Work item:
A line qualifies if it holds the string "computer". Copy every qualifying line from the records.

- Opening Delimiter -

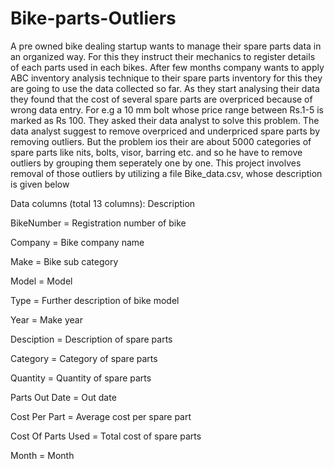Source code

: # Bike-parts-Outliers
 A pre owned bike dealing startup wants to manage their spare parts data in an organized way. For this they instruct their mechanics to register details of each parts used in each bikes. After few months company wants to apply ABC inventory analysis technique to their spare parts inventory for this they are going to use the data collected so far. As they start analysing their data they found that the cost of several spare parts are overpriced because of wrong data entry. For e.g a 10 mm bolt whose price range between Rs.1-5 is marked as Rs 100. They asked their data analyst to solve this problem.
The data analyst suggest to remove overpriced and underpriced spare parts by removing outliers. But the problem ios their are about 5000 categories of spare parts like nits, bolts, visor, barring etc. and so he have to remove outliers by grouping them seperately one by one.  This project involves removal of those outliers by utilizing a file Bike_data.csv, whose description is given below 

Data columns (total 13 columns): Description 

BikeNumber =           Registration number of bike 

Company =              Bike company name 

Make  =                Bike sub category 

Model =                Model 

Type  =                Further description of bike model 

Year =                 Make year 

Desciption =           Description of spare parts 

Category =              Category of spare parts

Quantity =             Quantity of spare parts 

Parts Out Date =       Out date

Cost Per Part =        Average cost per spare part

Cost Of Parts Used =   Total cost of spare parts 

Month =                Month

- Closing Delimiter -
- Opening Delimiter -

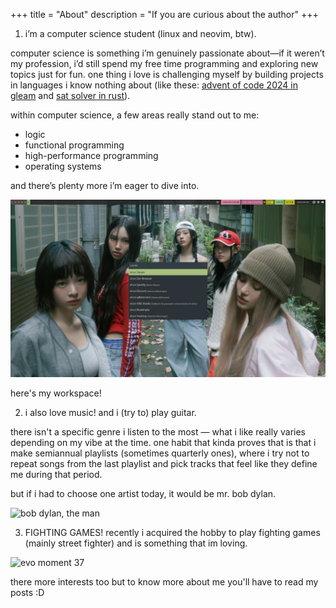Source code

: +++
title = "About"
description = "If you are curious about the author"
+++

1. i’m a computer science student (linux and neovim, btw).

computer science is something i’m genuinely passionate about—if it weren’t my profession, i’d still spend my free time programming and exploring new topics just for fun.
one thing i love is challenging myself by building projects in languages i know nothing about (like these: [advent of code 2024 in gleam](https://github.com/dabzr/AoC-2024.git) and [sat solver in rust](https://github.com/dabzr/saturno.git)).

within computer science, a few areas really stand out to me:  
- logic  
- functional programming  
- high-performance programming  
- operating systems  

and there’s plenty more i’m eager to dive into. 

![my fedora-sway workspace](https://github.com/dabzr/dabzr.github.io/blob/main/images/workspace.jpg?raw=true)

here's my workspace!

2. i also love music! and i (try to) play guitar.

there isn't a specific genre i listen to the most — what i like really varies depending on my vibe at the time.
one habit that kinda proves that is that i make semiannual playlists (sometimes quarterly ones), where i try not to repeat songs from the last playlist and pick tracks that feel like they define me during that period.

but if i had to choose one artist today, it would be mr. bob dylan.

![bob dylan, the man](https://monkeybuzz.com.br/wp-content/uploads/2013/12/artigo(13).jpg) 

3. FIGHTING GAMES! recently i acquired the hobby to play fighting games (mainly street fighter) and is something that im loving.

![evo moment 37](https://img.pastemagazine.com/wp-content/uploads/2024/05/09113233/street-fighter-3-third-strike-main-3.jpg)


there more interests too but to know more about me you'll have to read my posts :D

- Closing Delimiter -
- Opening Delimiter -

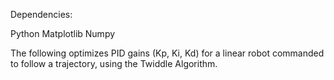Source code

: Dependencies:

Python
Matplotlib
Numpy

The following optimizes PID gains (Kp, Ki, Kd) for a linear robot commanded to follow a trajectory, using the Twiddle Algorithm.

- Closing Delimiter -

Result of the task:
1. i’m a computer science student (linux and neovim, btw).
computer science is something i’m genuinely passionate about—if it weren’t my profession, i’d still spend my free time programming and exploring new topics just for fun.
within computer science, a few areas really stand out to me:  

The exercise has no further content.